Power Consumption Smallholder farms often lack stable access to electricity. Therefore, the system must operate on low power, preferably using energy-efficient components such as the Raspberry Pi with power-saving features, and optionally integrate with solar or battery-based sources.

Data Availability and Quality The effectiveness of any machine learning model depends on the availability of high-quality, labelled data. However, there is limited open-access thermal and soil sensor data linked to early tomato disease symptoms. This constraint was addressed through a combination of simulated stress testing and manual labeling during model training.

On-Device Computation Relying on cloud-based processing is impractical in most rural settings due to limited or unreliable internet access. Therefore, the prototype is designed to perform on-device inference, which necessitates the use of lightweight neural network models. To meet this constraint, the model is optimized through pruning and quantization, allowing it to be deployed in a TinyML-compatible .tflite format that runs efficiently on the Raspberry Pi Zero.
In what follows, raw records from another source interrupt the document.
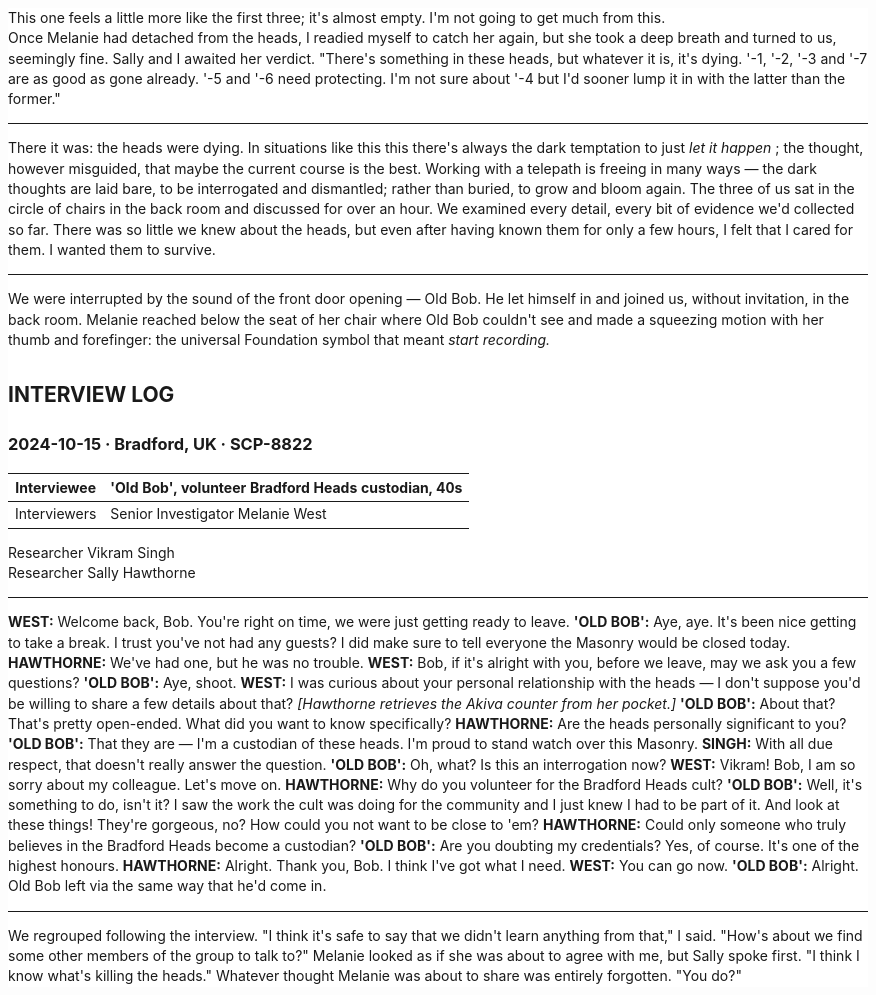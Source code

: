 This one feels a little more like the first three; it's almost empty. I'm not going to get much from this.  
Once Melanie had detached from the heads, I readied myself to catch her again, but she took a deep breath and turned to us, seemingly fine. Sally and I awaited her verdict.
"There's something in these heads, but whatever it is, it's dying. '-1, '-2, '-3 and '-7 are as good as gone already. '-5 and '-6 need protecting. I'm not sure about '-4 but I'd sooner lump it in with the latter than the former."
* * *
There it was: the heads were dying. In situations like this this there's always the dark temptation to just _let it happen_ ; the thought, however misguided, that maybe the current course is the best. Working with a telepath is freeing in many ways — the dark thoughts are laid bare, to be interrogated and dismantled; rather than buried, to grow and bloom again.
The three of us sat in the circle of chairs in the back room and discussed for over an hour. We examined every detail, every bit of evidence we'd collected so far. There was so little we knew about the heads, but even after having known them for only a few hours, I felt that I cared for them. I wanted them to survive.
* * *
We were interrupted by the sound of the front door opening — Old Bob. He let himself in and joined us, without invitation, in the back room.
Melanie reached below the seat of her chair where Old Bob couldn't see and made a squeezing motion with her thumb and forefinger: the universal Foundation symbol that meant _start recording._
## INTERVIEW LOG
### 2024-10-15 · Bradford, UK · SCP-8822
Interviewee | 'Old Bob', volunteer Bradford Heads custodian, 40s  
---|---  
Interviewers | Senior Investigator Melanie West  
Researcher Vikram Singh  
Researcher Sally Hawthorne  
* * *
**WEST:** Welcome back, Bob. You're right on time, we were just getting ready to leave.
**'OLD BOB':** Aye, aye. It's been nice getting to take a break. I trust you've not had any guests? I did make sure to tell everyone the Masonry would be closed today.
**HAWTHORNE:** We've had one, but he was no trouble.
**WEST:** Bob, if it's alright with you, before we leave, may we ask you a few questions?
**'OLD BOB':** Aye, shoot.
**WEST:** I was curious about your personal relationship with the heads — I don't suppose you'd be willing to share a few details about that?
_[Hawthorne retrieves the Akiva counter from her pocket.]_
**'OLD BOB':** About that? That's pretty open-ended. What did you want to know specifically?
**HAWTHORNE:** Are the heads personally significant to you?
**'OLD BOB':** That they are — I'm a custodian of these heads. I'm proud to stand watch over this Masonry.
**SINGH:** With all due respect, that doesn't really answer the question.
**'OLD BOB':** Oh, what? Is this an interrogation now?
**WEST:** Vikram! Bob, I am so sorry about my colleague. Let's move on.
**HAWTHORNE:** Why do you volunteer for the Bradford Heads cult?
**'OLD BOB':** Well, it's something to do, isn't it? I saw the work the cult was doing for the community and I just knew I had to be part of it. And look at these things! They're gorgeous, no? How could you not want to be close to 'em?
**HAWTHORNE:** Could only someone who truly believes in the Bradford Heads become a custodian?
**'OLD BOB':** Are you doubting my credentials? Yes, of course. It's one of the highest honours.
**HAWTHORNE:** Alright. Thank you, Bob. I think I've got what I need.
**WEST:** You can go now.
**'OLD BOB':** Alright.
Old Bob left via the same way that he'd come in.
* * *
We regrouped following the interview.
"I think it's safe to say that we didn't learn anything from that," I said. "How's about we find some other members of the group to talk to?"
Melanie looked as if she was about to agree with me, but Sally spoke first.
"I think I know what's killing the heads."
Whatever thought Melanie was about to share was entirely forgotten. "You do?"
Connectivity Many farming communities operate in regions with poor or intermittent internet access. As such, the system was designed to function entirely offline, with optional modules for syncing to the cloud (e.g., via Wi-Fi or LoRa) only when needed or available.

Environmental Robustness Sensors deployed in the field must withstand dust, moisture, temperature fluctuations, and mechanical disturbances. Hardware components were selected based on durability and compatibility with protective casing or housing, ensuring reliable performance in outdoor environments. User Accessibility To accommodate farmers with limited technical skills, the system provides clear, local alerts via an OLED display showing messages like “Healthy” or “Disease Risk.” For remote notification, it integrates with the Twilio API to send SMS alerts, ensuring timely updates even without internet access. Where connectivity is available, sensor data and AI predictions are synced to a Grafana dashboard, accessible via the web for real-time visualization by farmers, researchers, or extension officers. This multi-channel approach ensures the system remains simple, informative, and adaptable to different user needs.

Accomplishments that we're proud of

Low computation memory, with only 3K

What we learned

predicted crop diseases before they become visible, which can reduce chemical utilization and increase disease resistance, for practical application programs and environmental protection.